Feito um compasso de espera, nenhum dos presentes, repito, nenhum dos presentes, quis adiar a votação, que avançou. A questão era então simples: censura depois do orçamento, sim ou não? Em rigor, por esta ordem, nenhum dos documentos se anula. Se fosse o contrário, a coisa seria diferente, pormenor que não escapou a ninguém.
Num laivo de luz, a maioria dos partidos relevou os interesses dos madeirenses e deliberou em consciência, sem nenhum mas. PSD, PS, CDS e PAN votaram a favor do adiamento. JPP absteve-se (com aquele argumento mágico de ter de consultar a assembleia do condomínio). Chega votou contra, por razões evidentes. O IL não votou porque não estava presente. Questão arrumada? Era bom.

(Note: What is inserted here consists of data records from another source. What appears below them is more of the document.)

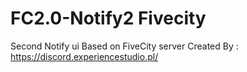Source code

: # FC2.0-Notify2 Fivecity
Second Notify ui Based on FiveCity server Created By : https://discord.experiencestudio.pl/
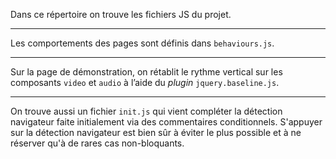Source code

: Dans ce répertoire on trouve les fichiers JS du projet.

---

Les comportements des pages sont définis dans `behaviours.js`.

---

Sur la page de démonstration, on rétablit le rythme vertical sur les composants `video` et `audio` à l’aide du _plugin_ `jquery.baseline.js`.

---

On trouve aussi un fichier `init.js` qui vient compléter la détection navigateur faite initialement via des commentaires conditionnels.
S'appuyer sur la détection navigateur est bien sûr à éviter le plus possible et à ne réserver qu'à de rares cas non-bloquants.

Dois dias depois, o presidente da Assembleia decidiu recorrer ao plenário para tomar uma decisão sobre o adiamento da moção de censura. Para tal, entregou um parecer emitido pela sua assessora jurídica, que reconhecia a decisão que fosse tomada pelo plenário, o que resolvia eventuais dúvidas anteriores. Nova votação, portanto. Nada de assombroso, se todos conservassem a coerência. Mas, as peças voltaram a mudar, sinal de que há alguns que para além de não saberem o que querem, não fazem a mais pálida ideia do que fazem.
Sem golpes de cintura, o PSD e o Chega mantêm as posições anteriores: a favor (PSD) e contra (Chega). Mas os restantes, mudam de orientação: o PS de favorável para abstenção; o JPP de abstenção para voto contra; o PAN de favorável para voto contra; o CDS, com estranheza, divide-se ao meio – metade mantém a posição anterior, a outra metade muda para abstenção. O IL vota contra, mas não tinha estado dois dias antes. A proposta passou com 20 votos a favor, 15 votos contra e 12 abstenções, num total de 47 deputados mais um parecer jurídico.
Dois dias antes, o resultado proporcional (tirando o IL que não estava) havia sido, sem parecer a acompanhar, de 33 votos a favor, 9 abstenções e 4 votos contra. Em 48 horas, alguns mudaram o sentido de voto não para enterrar o que havia sido decidido na Conferência de Representantes, mas por medo, calculismo e/ou leviandade. À mesa foram uma coisa, sob os holofotes outra, e bem diferente.
A conta maior tem de ser assacada ao PS, uma barata tonta, que agora diz não viabilizar o Orçamento, apesar de ter aceitado o debate antes da moção. Já o JPP, mais inteligente, é mestre na táctica da falta de comparência e do não comprometimento. E corre bem porque o hospedeiro (o PS), vai engordando o parasita (o JPP), feliz e contente. Perante o folhetim, a evidência: triste daquele que tem um lobo a guardar-lhe as ovelhas.